<<<<

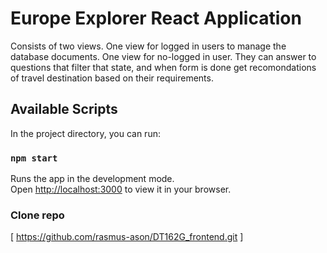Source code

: # Europe Explorer React Application
Consists of two views. One view for logged in users to manage the database documents. One view for no-logged in user. They can answer to questions that filter that state, and when form is done get recomondations of travel destination based on their requirements. 

## Available Scripts

In the project directory, you can run:

### `npm start`

Runs the app in the development mode.\
Open [http://localhost:3000](http://localhost:3000) to view it in your browser.

### Clone repo
[ https://github.com/rasmus-ason/DT162G_frontend.git ]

>>>>

YOUR ASSIGNMENT → Copy every line from the records above that contains the string "view".

RESPONSE →
Consists of two views. One view for logged in users to manage the database documents. One view for no-logged in user. They can answer to questions that filter that state, and when form is done get recomondations of travel destination based on their requirements. 
Open [http://localhost:3000](http://localhost:3000) to view it in your browser.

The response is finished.